In the listing below, find every line containing "capacidad" and copy it out.

_Data to process_.
********
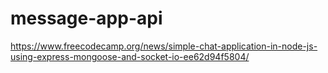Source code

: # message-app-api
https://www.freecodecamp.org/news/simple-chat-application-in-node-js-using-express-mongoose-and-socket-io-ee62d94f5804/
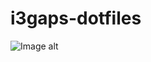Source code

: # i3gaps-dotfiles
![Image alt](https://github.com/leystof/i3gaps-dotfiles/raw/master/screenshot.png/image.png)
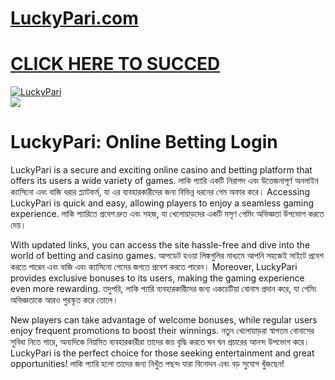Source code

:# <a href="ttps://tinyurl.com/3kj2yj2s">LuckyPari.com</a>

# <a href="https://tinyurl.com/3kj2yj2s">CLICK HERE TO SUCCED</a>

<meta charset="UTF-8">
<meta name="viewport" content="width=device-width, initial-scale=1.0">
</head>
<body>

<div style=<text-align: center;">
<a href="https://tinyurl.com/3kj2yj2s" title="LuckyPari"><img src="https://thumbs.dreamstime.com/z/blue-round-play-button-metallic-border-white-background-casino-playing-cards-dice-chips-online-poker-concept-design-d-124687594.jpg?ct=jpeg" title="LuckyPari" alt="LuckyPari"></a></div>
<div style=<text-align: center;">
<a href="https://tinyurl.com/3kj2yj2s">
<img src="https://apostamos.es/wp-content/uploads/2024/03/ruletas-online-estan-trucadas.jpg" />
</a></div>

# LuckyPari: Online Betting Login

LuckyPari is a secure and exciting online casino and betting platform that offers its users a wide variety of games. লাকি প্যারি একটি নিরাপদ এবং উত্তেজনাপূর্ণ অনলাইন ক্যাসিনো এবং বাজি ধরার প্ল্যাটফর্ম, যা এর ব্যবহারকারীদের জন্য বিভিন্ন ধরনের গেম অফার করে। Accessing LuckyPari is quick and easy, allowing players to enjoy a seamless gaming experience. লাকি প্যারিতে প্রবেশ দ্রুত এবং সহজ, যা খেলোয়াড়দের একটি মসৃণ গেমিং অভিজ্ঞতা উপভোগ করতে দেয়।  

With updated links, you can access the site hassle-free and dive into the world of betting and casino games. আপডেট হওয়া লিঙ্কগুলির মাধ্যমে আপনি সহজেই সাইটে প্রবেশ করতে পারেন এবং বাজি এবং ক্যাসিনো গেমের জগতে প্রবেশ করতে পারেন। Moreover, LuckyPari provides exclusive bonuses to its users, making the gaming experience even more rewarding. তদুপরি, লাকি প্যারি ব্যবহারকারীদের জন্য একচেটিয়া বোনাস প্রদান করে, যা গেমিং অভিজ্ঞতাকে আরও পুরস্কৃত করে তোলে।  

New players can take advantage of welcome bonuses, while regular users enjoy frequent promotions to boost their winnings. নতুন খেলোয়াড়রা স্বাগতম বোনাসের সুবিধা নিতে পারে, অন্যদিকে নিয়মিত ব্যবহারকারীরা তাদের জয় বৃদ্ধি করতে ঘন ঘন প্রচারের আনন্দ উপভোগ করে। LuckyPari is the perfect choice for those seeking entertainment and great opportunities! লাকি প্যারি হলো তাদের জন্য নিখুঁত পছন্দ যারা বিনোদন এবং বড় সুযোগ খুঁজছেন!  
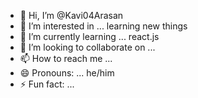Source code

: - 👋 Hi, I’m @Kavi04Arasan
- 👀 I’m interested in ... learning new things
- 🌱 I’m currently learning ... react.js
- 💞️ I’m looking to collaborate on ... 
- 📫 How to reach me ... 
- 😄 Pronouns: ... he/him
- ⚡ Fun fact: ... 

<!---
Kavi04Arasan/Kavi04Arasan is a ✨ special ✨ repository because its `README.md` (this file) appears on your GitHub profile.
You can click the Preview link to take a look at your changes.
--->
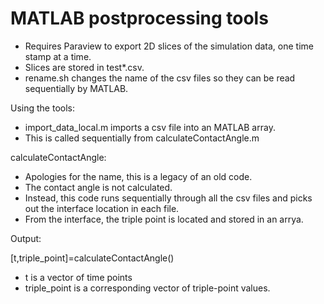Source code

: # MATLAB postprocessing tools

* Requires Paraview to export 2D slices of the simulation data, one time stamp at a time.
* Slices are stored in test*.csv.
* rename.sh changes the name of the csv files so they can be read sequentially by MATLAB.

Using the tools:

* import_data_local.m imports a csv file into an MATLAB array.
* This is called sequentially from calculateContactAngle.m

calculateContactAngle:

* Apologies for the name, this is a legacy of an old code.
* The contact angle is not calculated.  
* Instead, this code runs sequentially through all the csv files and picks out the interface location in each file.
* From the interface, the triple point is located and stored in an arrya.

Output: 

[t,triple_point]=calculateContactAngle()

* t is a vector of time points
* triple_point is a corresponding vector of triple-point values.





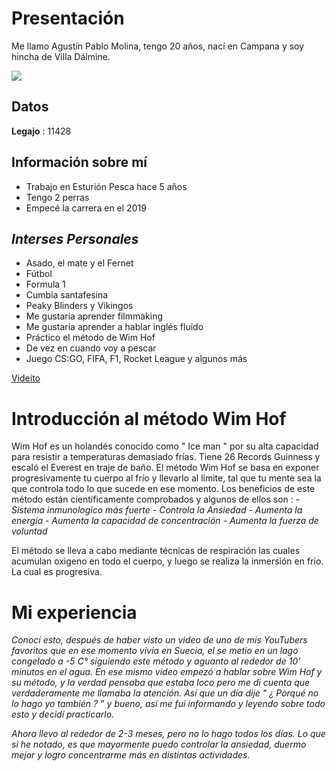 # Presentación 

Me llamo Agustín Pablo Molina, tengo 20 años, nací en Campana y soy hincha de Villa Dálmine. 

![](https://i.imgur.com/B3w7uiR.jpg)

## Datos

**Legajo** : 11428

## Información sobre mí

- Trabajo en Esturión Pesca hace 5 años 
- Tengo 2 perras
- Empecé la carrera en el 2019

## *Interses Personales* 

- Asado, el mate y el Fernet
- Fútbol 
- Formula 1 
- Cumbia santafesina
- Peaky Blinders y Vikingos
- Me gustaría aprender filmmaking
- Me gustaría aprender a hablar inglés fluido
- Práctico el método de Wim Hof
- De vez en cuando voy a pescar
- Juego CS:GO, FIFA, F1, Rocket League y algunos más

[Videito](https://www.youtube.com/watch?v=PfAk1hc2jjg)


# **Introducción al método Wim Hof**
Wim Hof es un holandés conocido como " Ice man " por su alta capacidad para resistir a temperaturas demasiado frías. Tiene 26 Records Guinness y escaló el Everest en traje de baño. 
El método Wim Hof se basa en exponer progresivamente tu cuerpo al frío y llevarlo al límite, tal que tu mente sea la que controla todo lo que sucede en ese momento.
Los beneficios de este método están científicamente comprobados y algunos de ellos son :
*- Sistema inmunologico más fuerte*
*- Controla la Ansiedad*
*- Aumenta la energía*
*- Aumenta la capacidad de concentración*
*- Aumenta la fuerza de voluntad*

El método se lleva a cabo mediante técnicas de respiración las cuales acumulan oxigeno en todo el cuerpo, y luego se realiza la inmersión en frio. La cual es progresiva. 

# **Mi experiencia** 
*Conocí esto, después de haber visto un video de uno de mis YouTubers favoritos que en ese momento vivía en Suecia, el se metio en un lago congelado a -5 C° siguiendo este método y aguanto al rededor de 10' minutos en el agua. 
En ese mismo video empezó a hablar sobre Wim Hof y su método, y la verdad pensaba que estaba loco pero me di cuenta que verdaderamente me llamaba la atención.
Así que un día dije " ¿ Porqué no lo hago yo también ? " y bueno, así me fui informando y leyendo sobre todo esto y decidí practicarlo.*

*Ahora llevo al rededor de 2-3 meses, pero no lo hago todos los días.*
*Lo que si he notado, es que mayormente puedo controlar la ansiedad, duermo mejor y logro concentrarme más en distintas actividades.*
********
_Solution to this exercise_.
Wim Hof es un holandés conocido como " Ice man " por su alta capacidad para resistir a temperaturas demasiado frías. Tiene 26 Records Guinness y escaló el Everest en traje de baño. 
*- Aumenta la capacidad de concentración*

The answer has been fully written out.